WHAT IS NEEDED
The reply should be the records repeated exactly, without any images.
= = =
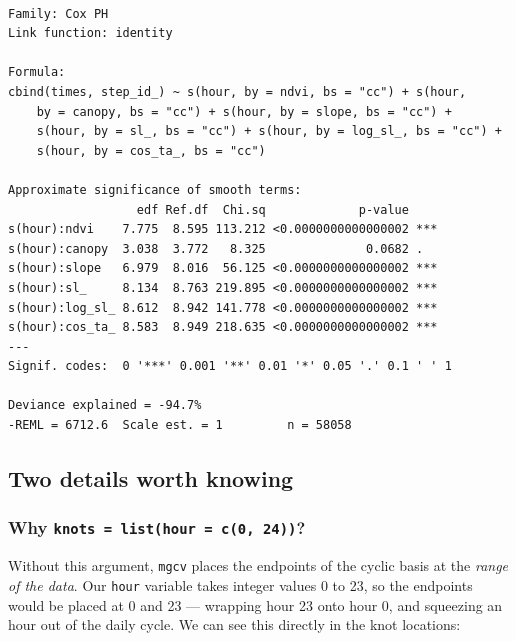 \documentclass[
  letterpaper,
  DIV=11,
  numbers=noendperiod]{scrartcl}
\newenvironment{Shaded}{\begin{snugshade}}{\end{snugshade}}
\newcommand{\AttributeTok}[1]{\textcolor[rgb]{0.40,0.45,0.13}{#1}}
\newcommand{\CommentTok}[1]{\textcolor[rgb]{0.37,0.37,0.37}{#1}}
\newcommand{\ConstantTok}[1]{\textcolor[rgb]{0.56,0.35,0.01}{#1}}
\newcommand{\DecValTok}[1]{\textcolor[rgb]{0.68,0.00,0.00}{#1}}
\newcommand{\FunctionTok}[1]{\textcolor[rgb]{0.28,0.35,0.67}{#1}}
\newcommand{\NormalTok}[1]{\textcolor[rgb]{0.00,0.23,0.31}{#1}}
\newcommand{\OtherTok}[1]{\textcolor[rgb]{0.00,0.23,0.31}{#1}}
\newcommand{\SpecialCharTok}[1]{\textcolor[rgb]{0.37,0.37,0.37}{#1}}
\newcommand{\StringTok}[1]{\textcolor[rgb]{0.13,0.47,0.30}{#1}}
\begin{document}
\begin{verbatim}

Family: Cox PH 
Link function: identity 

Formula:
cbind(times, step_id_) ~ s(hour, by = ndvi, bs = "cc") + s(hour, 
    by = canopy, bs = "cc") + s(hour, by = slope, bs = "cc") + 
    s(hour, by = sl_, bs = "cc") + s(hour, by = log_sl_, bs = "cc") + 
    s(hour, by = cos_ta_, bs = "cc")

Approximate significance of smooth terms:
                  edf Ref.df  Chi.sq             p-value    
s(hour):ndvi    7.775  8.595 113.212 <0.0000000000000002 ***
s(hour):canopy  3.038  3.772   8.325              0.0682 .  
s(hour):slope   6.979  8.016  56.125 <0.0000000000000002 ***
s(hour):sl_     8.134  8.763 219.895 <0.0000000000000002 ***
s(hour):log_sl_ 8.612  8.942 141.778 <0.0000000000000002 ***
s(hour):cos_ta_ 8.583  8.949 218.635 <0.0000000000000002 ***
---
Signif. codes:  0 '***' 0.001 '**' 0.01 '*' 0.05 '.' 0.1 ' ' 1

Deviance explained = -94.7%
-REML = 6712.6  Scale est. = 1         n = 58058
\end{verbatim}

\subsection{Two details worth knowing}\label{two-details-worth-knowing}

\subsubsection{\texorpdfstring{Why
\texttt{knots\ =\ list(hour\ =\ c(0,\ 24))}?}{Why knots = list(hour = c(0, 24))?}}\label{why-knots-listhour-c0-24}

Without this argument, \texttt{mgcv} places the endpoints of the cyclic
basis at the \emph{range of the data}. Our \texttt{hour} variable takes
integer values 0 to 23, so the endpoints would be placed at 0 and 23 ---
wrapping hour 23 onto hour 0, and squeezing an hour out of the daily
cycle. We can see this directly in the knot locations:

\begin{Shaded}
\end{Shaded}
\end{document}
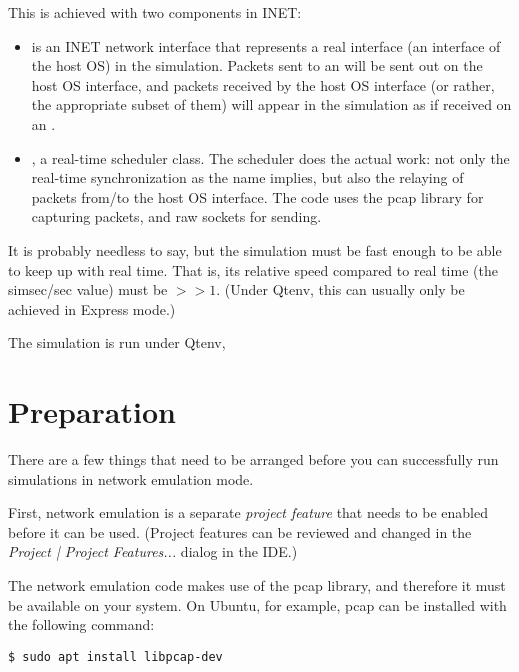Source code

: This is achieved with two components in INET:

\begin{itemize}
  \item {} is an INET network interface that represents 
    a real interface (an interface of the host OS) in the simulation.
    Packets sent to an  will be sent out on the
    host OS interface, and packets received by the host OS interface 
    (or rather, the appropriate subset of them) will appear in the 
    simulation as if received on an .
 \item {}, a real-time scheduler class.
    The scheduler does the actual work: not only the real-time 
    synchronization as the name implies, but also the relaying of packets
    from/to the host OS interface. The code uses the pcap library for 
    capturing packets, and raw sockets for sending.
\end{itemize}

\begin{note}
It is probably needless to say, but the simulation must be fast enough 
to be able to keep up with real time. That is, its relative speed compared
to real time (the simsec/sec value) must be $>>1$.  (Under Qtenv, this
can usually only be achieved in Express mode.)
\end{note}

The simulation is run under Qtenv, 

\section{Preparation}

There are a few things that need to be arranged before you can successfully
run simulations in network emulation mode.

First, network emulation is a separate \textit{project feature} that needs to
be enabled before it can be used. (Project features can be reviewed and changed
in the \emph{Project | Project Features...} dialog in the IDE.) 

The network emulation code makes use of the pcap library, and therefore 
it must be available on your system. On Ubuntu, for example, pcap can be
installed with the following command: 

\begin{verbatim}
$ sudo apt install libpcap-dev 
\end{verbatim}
= = =
RESPONSE
 \documentclass[
  letterpaper,
  DIV=11,
  numbers=noendperiod]{scrartcl}
\newenvironment{Shaded}{\begin{snugshade}}{\end{snugshade}}
\newcommand{\AttributeTok}[1]{\textcolor[rgb]{0.40,0.45,0.13}{#1}}
\newcommand{\CommentTok}[1]{\textcolor[rgb]{0.37,0.37,0.37}{#1}}
\newcommand{\ConstantTok}[1]{\textcolor[rgb]{0.56,0.35,0.01}{#1}}
\newcommand{\DecValTok}[1]{\textcolor[rgb]{0.68,0.00,0.00}{#1}}
\newcommand{\FunctionTok}[1]{\textcolor[rgb]{0.28,0.35,0.67}{#1}}
\newcommand{\NormalTok}[1]{\textcolor[rgb]{0.00,0.23,0.31}{#1}}
\newcommand{\OtherTok}[1]{\textcolor[rgb]{0.00,0.23,0.31}{#1}}
\newcommand{\SpecialCharTok}[1]{\textcolor[rgb]{0.37,0.37,0.37}{#1}}
\newcommand{\StringTok}[1]{\textcolor[rgb]{0.13,0.47,0.30}{#1}}
\begin{document}
\begin{verbatim}

Family: Cox PH 
Link function: identity 

Formula:
cbind(times, step_id_) ~ s(hour, by = ndvi, bs = "cc") + s(hour, 
    by = canopy, bs = "cc") + s(hour, by = slope, bs = "cc") + 
    s(hour, by = sl_, bs = "cc") + s(hour, by = log_sl_, bs = "cc") + 
    s(hour, by = cos_ta_, bs = "cc")

Approximate significance of smooth terms:
                  edf Ref.df  Chi.sq             p-value    
s(hour):ndvi    7.775  8.595 113.212 <0.0000000000000002 ***
s(hour):canopy  3.038  3.772   8.325              0.0682 .  
s(hour):slope   6.979  8.016  56.125 <0.0000000000000002 ***
s(hour):sl_     8.134  8.763 219.895 <0.0000000000000002 ***
s(hour):log_sl_ 8.612  8.942 141.778 <0.0000000000000002 ***
s(hour):cos_ta_ 8.583  8.949 218.635 <0.0000000000000002 ***
---
Signif. codes:  0 '***' 0.001 '**' 0.01 '*' 0.05 '.' 0.1 ' ' 1

Deviance explained = -94.7%
-REML = 6712.6  Scale est. = 1         n = 58058
\end{verbatim}

\subsection{Two details worth knowing}\label{two-details-worth-knowing}

\subsubsection{\texorpdfstring{Why
\texttt{knots\ =\ list(hour\ =\ c(0,\ 24))}?}{Why knots = list(hour = c(0, 24))?}}\label{why-knots-listhour-c0-24}

Without this argument, \texttt{mgcv} places the endpoints of the cyclic
basis at the \emph{range of the data}. Our \texttt{hour} variable takes
integer values 0 to 23, so the endpoints would be placed at 0 and 23 ---
wrapping hour 23 onto hour 0, and squeezing an hour out of the daily
cycle. We can see this directly in the knot locations:

\begin{Shaded}
\end{Shaded}
\end{document}
Source code

: This is achieved with two components in INET:

\begin{itemize}
  \item {} is an INET network interface that represents 
    a real interface (an interface of the host OS) in the simulation.
    Packets sent to an  will be sent out on the
    host OS interface, and packets received by the host OS interface 
    (or rather, the appropriate subset of them) will appear in the 
    simulation as if received on an .
 \item {}, a real-time scheduler class.
    The scheduler does the actual work: not only the real-time 
    synchronization as the name implies, but also the relaying of packets
    from/to the host OS interface. The code uses the pcap library for 
    capturing packets, and raw sockets for sending.
\end{itemize}

\begin{note}
It is probably needless to say, but the simulation must be fast enough 
to be able to keep up with real time. That is, its relative speed compared
to real time (the simsec/sec value) must be $>>1$.  (Under Qtenv, this
can usually only be achieved in Express mode.)
\end{note}

The simulation is run under Qtenv, 

\section{Preparation}

There are a few things that need to be arranged before you can successfully
run simulations in network emulation mode.

First, network emulation is a separate \textit{project feature} that needs to
be enabled before it can be used. (Project features can be reviewed and changed
in the \emph{Project | Project Features...} dialog in the IDE.) 

The network emulation code makes use of the pcap library, and therefore 
it must be available on your system. On Ubuntu, for example, pcap can be
installed with the following command: 

\begin{verbatim}
$ sudo apt install libpcap-dev 
\end{verbatim}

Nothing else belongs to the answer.